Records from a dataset
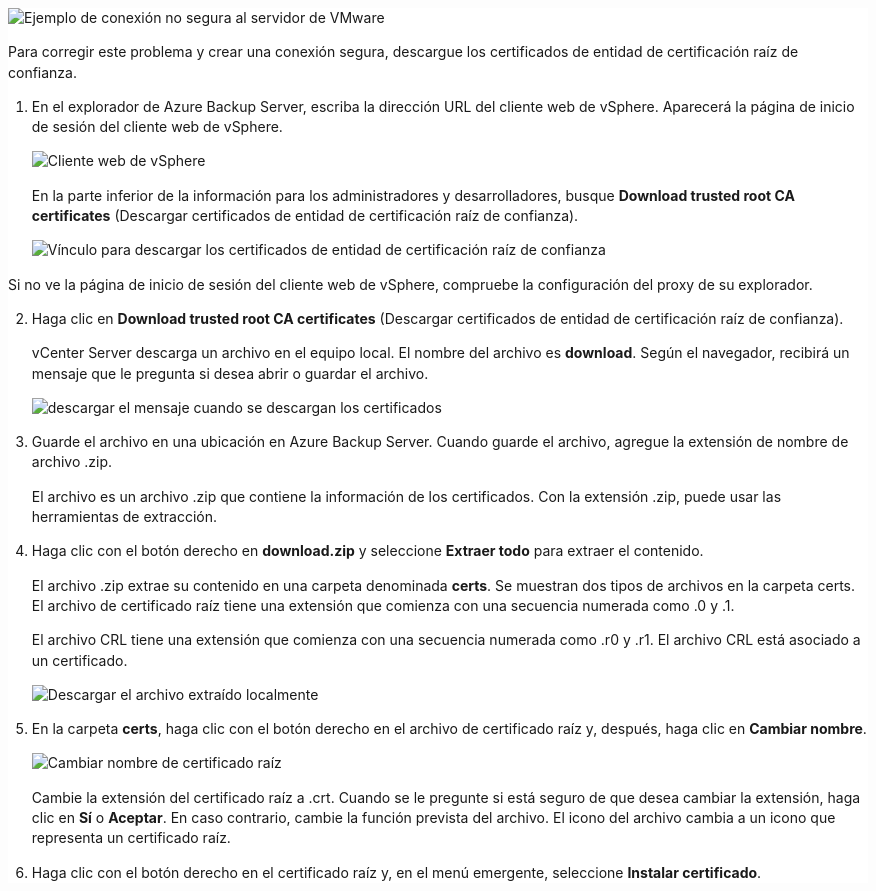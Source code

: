 ![Ejemplo de conexión no segura al servidor de VMware](./media/backup-azure-backup-server-vmware/unsecure-url.png)

Para corregir este problema y crear una conexión segura, descargue los certificados de entidad de certificación raíz de confianza.

1. En el explorador de Azure Backup Server, escriba la dirección URL del cliente web de vSphere. Aparecerá la página de inicio de sesión del cliente web de vSphere.

    ![Cliente web de vSphere](./media/backup-azure-backup-server-vmware/vsphere-web-client.png)

    En la parte inferior de la información para los administradores y desarrolladores, busque **Download trusted root CA certificates** (Descargar certificados de entidad de certificación raíz de confianza).

    ![Vínculo para descargar los certificados de entidad de certificación raíz de confianza](./media/backup-azure-backup-server-vmware/vmware-download-ca-cert-prompt.png)

  Si no ve la página de inicio de sesión del cliente web de vSphere, compruebe la configuración del proxy de su explorador.

2. Haga clic en **Download trusted root CA certificates** (Descargar certificados de entidad de certificación raíz de confianza).

    vCenter Server descarga un archivo en el equipo local. El nombre del archivo es **download**. Según el navegador, recibirá un mensaje que le pregunta si desea abrir o guardar el archivo.

    ![descargar el mensaje cuando se descargan los certificados](./media/backup-azure-backup-server-vmware/download-certs.png)

3. Guarde el archivo en una ubicación en Azure Backup Server. Cuando guarde el archivo, agregue la extensión de nombre de archivo .zip.

    El archivo es un archivo .zip que contiene la información de los certificados. Con la extensión .zip, puede usar las herramientas de extracción.

4. Haga clic con el botón derecho en **download.zip** y seleccione **Extraer todo** para extraer el contenido.

    El archivo .zip extrae su contenido en una carpeta denominada **certs**. Se muestran dos tipos de archivos en la carpeta certs. El archivo de certificado raíz tiene una extensión que comienza con una secuencia numerada como .0 y .1.
    
    El archivo CRL tiene una extensión que comienza con una secuencia numerada como .r0 y .r1. El archivo CRL está asociado a un certificado.

    ![Descargar el archivo extraído localmente ](./media/backup-azure-backup-server-vmware/extracted-files-in-certs-folder.png)

5. En la carpeta **certs**, haga clic con el botón derecho en el archivo de certificado raíz y, después, haga clic en **Cambiar nombre**.

    ![Cambiar nombre de certificado raíz ](./media/backup-azure-backup-server-vmware/rename-cert.png)

    Cambie la extensión del certificado raíz a .crt. Cuando se le pregunte si está seguro de que desea cambiar la extensión, haga clic en **Sí** o **Aceptar**. En caso contrario, cambie la función prevista del archivo. El icono del archivo cambia a un icono que representa un certificado raíz.

6. Haga clic con el botón derecho en el certificado raíz y, en el menú emergente, seleccione **Instalar certificado**.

### DIRECTIONS
Filter the records above and return every line that holds the word "raíz".

### WRITTEN RESPONSE
Para corregir este problema y crear una conexión segura, descargue los certificados de entidad de certificación raíz de confianza.
    En la parte inferior de la información para los administradores y desarrolladores, busque **Download trusted root CA certificates** (Descargar certificados de entidad de certificación raíz de confianza).
    ![Vínculo para descargar los certificados de entidad de certificación raíz de confianza](./media/backup-azure-backup-server-vmware/vmware-download-ca-cert-prompt.png)
2. Haga clic en **Download trusted root CA certificates** (Descargar certificados de entidad de certificación raíz de confianza).
    El archivo .zip extrae su contenido en una carpeta denominada **certs**. Se muestran dos tipos de archivos en la carpeta certs. El archivo de certificado raíz tiene una extensión que comienza con una secuencia numerada como .0 y .1.
5. En la carpeta **certs**, haga clic con el botón derecho en el archivo de certificado raíz y, después, haga clic en **Cambiar nombre**.
    ![Cambiar nombre de certificado raíz ](./media/backup-azure-backup-server-vmware/rename-cert.png)
    Cambie la extensión del certificado raíz a .crt. Cuando se le pregunte si está seguro de que desea cambiar la extensión, haga clic en **Sí** o **Aceptar**. En caso contrario, cambie la función prevista del archivo. El icono del archivo cambia a un icono que representa un certificado raíz.
6. Haga clic con el botón derecho en el certificado raíz y, en el menú emergente, seleccione **Instalar certificado**.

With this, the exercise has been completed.